- **DATA PROVIDED**:
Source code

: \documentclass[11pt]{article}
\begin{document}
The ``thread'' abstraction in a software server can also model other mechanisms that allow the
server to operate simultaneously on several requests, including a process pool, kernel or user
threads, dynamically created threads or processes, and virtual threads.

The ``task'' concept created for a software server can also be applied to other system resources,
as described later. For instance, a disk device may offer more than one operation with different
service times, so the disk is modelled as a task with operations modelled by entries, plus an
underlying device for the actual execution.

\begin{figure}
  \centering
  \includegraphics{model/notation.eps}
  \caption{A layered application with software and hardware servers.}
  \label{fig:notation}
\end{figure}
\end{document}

--

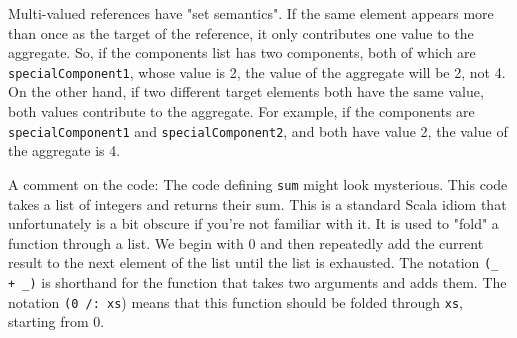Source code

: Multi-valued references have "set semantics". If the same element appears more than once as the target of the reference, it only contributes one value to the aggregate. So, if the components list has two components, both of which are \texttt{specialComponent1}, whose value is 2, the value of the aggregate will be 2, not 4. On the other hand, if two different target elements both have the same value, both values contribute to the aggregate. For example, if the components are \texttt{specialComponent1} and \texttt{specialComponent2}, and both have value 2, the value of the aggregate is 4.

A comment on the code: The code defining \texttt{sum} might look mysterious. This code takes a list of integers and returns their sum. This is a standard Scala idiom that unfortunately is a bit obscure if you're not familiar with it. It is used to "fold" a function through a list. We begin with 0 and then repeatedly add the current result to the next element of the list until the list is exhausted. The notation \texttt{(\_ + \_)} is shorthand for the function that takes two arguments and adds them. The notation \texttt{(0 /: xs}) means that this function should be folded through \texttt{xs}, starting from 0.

- **DESCRIPTION OF THE TASK**:
When the word "begin" appears in a line of the listing, pull that line out.

- **WRITTEN RESPONSE**:
\begin{document}
\begin{figure}
A comment on the code: The code defining \texttt{sum} might look mysterious. This code takes a list of integers and returns their sum. This is a standard Scala idiom that unfortunately is a bit obscure if you're not familiar with it. It is used to "fold" a function through a list. We begin with 0 and then repeatedly add the current result to the next element of the list until the list is exhausted. The notation \texttt{(\_ + \_)} is shorthand for the function that takes two arguments and adds them. The notation \texttt{(0 /: xs}) means that this function should be folded through \texttt{xs}, starting from 0.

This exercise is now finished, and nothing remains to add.